Quite suddenly, Branson -- an idiosyncratic populist who calls himself the Five-Star National JAIL Commander in Chief and affixes five metal stars to his lapels -- found he had captured the attention of judges and lawmakers across the country.
They say his plan is a terrible idea and represents nothing less than an attack on the premise of a fair and impartial judiciary that operates independently of pressure from special interests. That's because if judges can be investigated, sued and even jailed for decisions they make, few will be likely to make unpopular decisions, even if that is what the law calls for.
"I view efforts such as these as threats to our democratic government," said the chief justice of California's Supreme Court, Ronald M. George, who has begun speaking out against JAIL. Missouri's chief justice has issued similar warnings. And in South Dakota, the Legislature unanimously voted to condemn Amendment E, which will be on the ballot in November.
Some opponents also pointed out that California and other states already have ways to investigate complaints against judges.
Which is not to say that those mechanisms are perfect. Federal judges, for example, are appointed for life and are rarely removed.
"Everyone knows who the abusive federal judges are and almost nothing happens," said Steven Lubet, a law professor at Northwestern University and a co-author of the book "Judicial Conduct and Ethics."
In California, state judges are subject to retention elections and can also be disciplined by the Commission on Judicial Performance, but some have complained that the commission is not as proactive as it should be.
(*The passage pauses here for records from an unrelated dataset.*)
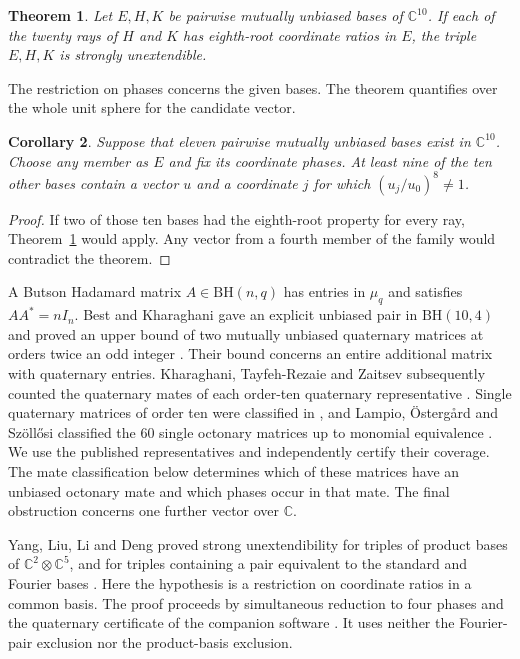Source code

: \documentclass[11pt]{article}
\newtheorem{theorem}{Theorem}
\newtheorem{corollary}[theorem]{Corollary}
\newcommand{\C}{\mathbb C}
\newcommand{\BH}{\mathrm{BH}}
\begin{document}
\begin{theorem}\label{th:main}
Let \(E,H,K\) be pairwise mutually unbiased bases of \(\C^{10}\).
If each of the twenty rays of \(H\) and \(K\) has eighth-root coordinate
ratios in \(E\), the triple \(E,H,K\) is strongly unextendible.
\end{theorem}

The restriction on phases concerns the given bases. The theorem quantifies
over the whole unit sphere for the candidate vector.

\begin{corollary}\label{co:eleven}
Suppose that eleven pairwise mutually unbiased bases exist in \(\C^{10}\).
Choose any member as \(E\) and fix its coordinate phases. At least nine
of the ten other bases contain a vector \(u\) and a coordinate \(j\)
for which \((u_j/u_0)^8\ne1\).
\end{corollary}
\begin{proof}
If two of those ten bases had the eighth-root property for every ray,
Theorem~\ref{th:main} would apply. Any vector from a fourth member of
the family would contradict the theorem.
\end{proof}

A Butson Hadamard matrix \(A\in\BH(n,q)\) has entries in \(\mu_q\)
and satisfies \(AA^*=nI_n\). Best and Kharaghani gave an explicit unbiased
pair in \(\BH(10,4)\) and proved an upper bound of two mutually unbiased
quaternary matrices at orders twice an odd integer \cite{best}.
Their bound concerns an entire additional matrix with quaternary entries.
Kharaghani, Tayfeh-Rezaie and Zaitsev subsequently counted the
quaternary mates of each order-ten quaternary representative
\cite[Table~4]{regular}. Single quaternary matrices of order ten were
classified in \cite{quaternary}, and Lampio, \"Osterg{\aa}rd and
Sz\"oll\H{o}si classified the 60 single octonary matrices up to
monomial equivalence \cite{orderly,data}. We use the published
representatives and independently certify their coverage. The mate
classification below determines which of these matrices have an
unbiased octonary mate and which phases occur in that mate. The
final obstruction concerns one further vector over \(\C\).

Yang, Liu, Li and Deng proved strong unextendibility for triples of
product bases of \(\C^2\otimes\C^5\), and for triples containing a pair
equivalent to the standard and Fourier bases \cite[Theorems~A and~B]{yang}.
Here the hypothesis is a restriction on coordinate ratios in a common
basis. The proof proceeds by simultaneous reduction to four phases
and the quaternary certificate of the companion software \cite{software}.
It uses neither the Fourier-pair exclusion nor the product-basis exclusion.
\end{document}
Last year, for example, the panel admonished a judge who invited a rape victim who appeared in his court to have a private dinner with him.
At the time, lawyers complained that Judge John D. Harris's misbehavior had been known for years and the panel took too long to act.
"Judicial discipline is a very touchy issue," Lubet added. "No system works perfectly. You have to either over-discipline or under-discipline."
He added that because judges "need to protect the powerless against the powerful," it is "reasonable to err on the side of under-discipline, because the alternative is an intimidated judiciary."
Branson is fond of quoting the Constitution and professes disdain for lawyers even as he proudly declares that he has been compared to one. He says more stringent measures are necessary because the judiciary is an unchecked power run amok, and is incapable of policing itself.
"The law on the books," he writes in his autobiography, which is posted on the JAIL for Judges website, is "a facade to give the public the impression that we had laws that governed our society."
Branson's crusade had modest beginnings: an encounter with the LAPD over a parked car in Canoga Park.
Branson and his wife said they thought the car was abandoned, and were looking at it. The LAPD arrested him on suspicion of burglary. He spent six days in jail, during which time he was hit with a Taser, he said.
He reacted to this event as he would to other grievances over the years: He filed a lawsuit in state court, seeking $13.5 million from the city of Los Angeles and the LAPD.
The lawsuit went nowhere, and Branson claims that the judge failed to enter the judgment properly, making it difficult for him to appeal. The Bransons believe that there was a conspiracy between the judge and the city. Branson also tried to sue in federal court. That attempt was rebuffed. He finally concluded, he said, that the system was "an absolute fix with no possibility of redress."
And so over two days in 1995, he sat down and wrote a manifesto called "The Judicial Reform Act of 1996" -- the first of three attempts to place a constitutional amendment on the California ballot.